## EXERCISE:
Would you count the lines of the listing that carry the word "fonte"? Give only the resulting number.

_ _ _ _

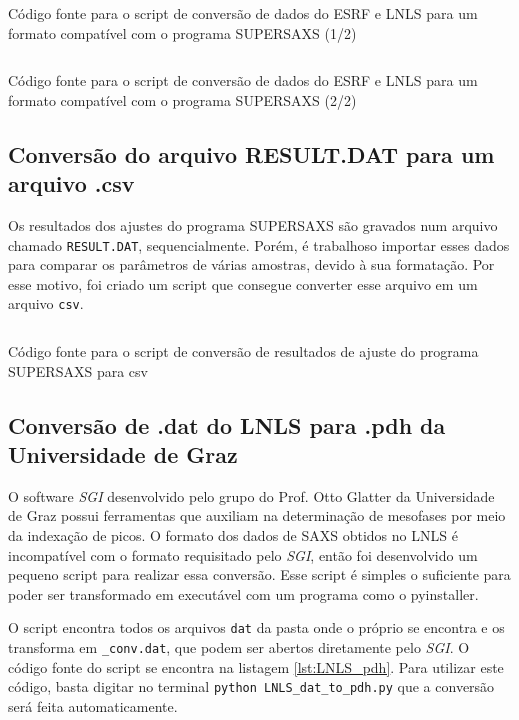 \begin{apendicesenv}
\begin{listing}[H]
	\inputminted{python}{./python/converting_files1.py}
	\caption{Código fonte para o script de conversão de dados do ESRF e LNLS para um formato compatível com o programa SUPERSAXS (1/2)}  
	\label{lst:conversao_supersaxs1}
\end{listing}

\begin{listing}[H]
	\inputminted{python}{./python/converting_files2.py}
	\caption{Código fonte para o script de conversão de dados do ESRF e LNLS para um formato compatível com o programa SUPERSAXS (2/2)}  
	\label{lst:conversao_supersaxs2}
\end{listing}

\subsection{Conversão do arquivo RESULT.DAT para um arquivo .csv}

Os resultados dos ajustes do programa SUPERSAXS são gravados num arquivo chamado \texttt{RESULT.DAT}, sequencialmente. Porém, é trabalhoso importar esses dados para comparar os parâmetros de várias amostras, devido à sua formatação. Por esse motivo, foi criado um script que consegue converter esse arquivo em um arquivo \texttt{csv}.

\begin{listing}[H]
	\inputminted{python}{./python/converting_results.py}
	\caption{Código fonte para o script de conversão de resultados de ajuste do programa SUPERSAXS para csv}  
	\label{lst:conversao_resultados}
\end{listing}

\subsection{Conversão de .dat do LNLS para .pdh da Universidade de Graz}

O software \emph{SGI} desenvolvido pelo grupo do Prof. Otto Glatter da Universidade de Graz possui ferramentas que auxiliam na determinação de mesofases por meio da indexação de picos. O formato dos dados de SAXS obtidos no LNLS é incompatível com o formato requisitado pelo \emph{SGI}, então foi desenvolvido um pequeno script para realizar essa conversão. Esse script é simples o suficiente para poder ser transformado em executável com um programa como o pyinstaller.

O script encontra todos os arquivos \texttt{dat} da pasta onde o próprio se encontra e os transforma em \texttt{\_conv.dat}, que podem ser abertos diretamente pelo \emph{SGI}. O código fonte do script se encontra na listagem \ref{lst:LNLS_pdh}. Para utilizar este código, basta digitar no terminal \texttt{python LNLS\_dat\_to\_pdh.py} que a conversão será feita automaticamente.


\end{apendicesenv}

_ _ _ _

## RESPONSE:
4